─── Supplied material

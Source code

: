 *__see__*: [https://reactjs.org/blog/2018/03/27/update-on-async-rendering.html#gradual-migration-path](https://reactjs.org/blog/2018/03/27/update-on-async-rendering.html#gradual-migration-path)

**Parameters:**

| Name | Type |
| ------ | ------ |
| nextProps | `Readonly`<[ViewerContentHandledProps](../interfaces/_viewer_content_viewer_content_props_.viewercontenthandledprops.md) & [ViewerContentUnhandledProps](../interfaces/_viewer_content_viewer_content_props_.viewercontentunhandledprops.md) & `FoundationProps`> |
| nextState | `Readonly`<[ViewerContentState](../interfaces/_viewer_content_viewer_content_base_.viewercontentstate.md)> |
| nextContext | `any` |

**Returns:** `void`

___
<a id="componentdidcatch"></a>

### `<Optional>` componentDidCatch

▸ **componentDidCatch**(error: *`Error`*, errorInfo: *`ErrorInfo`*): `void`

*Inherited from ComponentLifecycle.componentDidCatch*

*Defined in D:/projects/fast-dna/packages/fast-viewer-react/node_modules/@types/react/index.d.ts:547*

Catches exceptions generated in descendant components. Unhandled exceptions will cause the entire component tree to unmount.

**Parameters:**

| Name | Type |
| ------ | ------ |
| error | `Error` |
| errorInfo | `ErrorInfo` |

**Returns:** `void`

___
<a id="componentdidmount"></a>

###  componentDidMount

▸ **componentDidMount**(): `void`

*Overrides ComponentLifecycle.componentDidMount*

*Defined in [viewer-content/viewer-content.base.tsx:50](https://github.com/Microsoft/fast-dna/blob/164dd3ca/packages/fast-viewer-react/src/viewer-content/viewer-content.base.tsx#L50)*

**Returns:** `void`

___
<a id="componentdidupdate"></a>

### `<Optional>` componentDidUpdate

──────

Your task is to copy every line in the entries that holds the string "Optional".

Task response:
### `<Optional>` componentDidCatch
### `<Optional>` componentDidUpdate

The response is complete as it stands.